* **Exercise**
Report, word for word, every line of the material that contains "following".

======

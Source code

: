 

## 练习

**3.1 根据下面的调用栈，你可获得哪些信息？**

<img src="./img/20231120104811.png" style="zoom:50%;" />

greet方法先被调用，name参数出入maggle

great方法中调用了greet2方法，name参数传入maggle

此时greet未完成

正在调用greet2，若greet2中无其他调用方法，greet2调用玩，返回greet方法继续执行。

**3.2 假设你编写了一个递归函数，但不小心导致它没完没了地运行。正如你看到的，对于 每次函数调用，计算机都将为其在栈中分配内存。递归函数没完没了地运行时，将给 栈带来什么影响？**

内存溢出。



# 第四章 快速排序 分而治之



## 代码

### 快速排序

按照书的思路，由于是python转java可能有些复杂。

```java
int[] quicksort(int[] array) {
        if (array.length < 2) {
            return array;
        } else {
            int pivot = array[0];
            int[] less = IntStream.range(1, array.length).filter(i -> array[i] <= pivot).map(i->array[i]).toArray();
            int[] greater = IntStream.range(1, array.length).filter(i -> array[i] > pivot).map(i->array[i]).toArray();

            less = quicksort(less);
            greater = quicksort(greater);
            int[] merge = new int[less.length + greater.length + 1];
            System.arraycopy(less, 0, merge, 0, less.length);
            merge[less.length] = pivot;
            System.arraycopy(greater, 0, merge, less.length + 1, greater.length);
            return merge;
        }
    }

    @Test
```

======

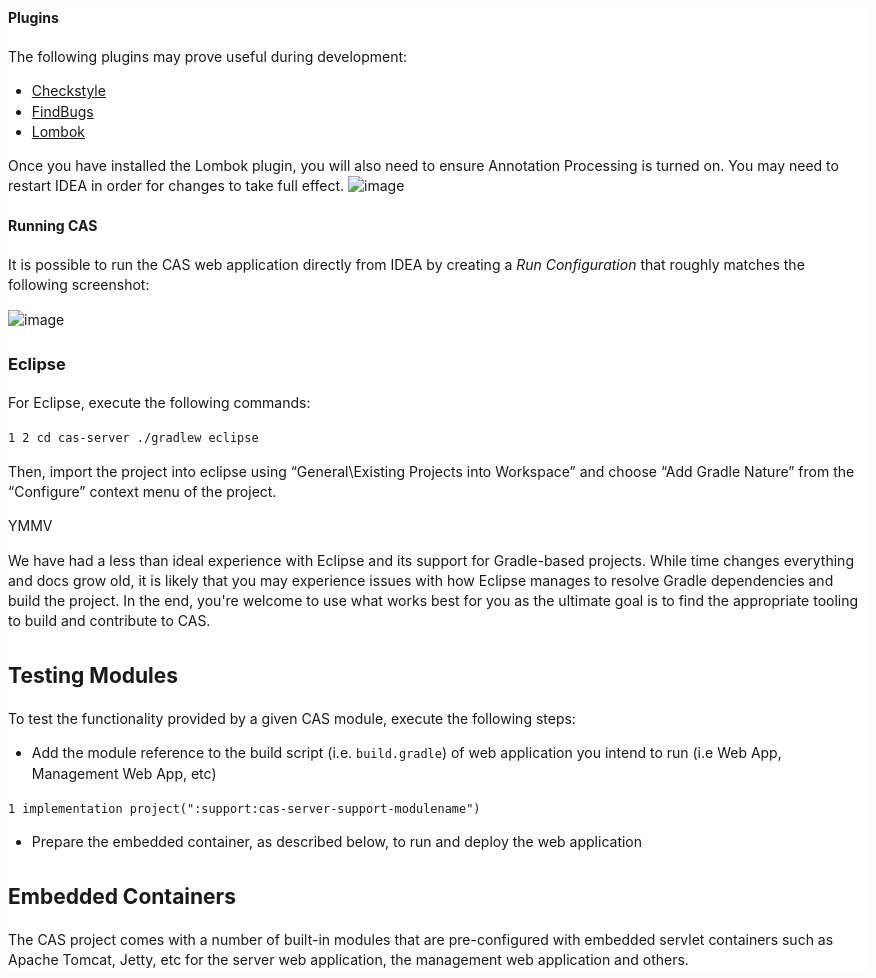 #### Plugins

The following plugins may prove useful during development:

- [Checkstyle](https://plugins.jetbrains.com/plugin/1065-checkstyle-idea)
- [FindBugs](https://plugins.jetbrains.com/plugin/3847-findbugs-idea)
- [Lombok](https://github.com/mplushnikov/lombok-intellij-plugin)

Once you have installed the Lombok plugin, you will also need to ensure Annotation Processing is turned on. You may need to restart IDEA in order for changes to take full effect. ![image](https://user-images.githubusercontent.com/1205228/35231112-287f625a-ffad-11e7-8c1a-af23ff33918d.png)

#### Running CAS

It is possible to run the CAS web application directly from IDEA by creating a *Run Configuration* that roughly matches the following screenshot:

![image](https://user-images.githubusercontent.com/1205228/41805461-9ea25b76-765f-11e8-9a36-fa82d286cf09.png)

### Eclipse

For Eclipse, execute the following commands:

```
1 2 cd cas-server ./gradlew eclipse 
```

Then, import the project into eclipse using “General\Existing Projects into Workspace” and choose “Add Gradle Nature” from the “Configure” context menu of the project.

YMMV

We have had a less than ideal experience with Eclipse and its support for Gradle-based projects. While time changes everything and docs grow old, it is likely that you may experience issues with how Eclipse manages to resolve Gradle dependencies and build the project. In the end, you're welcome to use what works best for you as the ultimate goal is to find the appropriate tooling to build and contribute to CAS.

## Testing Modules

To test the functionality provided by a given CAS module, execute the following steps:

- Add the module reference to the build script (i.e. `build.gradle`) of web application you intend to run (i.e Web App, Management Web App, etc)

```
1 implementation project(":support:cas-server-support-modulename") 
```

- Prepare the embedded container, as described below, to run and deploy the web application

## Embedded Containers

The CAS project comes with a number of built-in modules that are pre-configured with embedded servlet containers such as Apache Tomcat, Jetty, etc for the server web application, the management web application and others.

======

* **Written solution**
The following plugins may prove useful during development:
It is possible to run the CAS web application directly from IDEA by creating a *Run Configuration* that roughly matches the following screenshot:
For Eclipse, execute the following commands:
To test the functionality provided by a given CAS module, execute the following steps:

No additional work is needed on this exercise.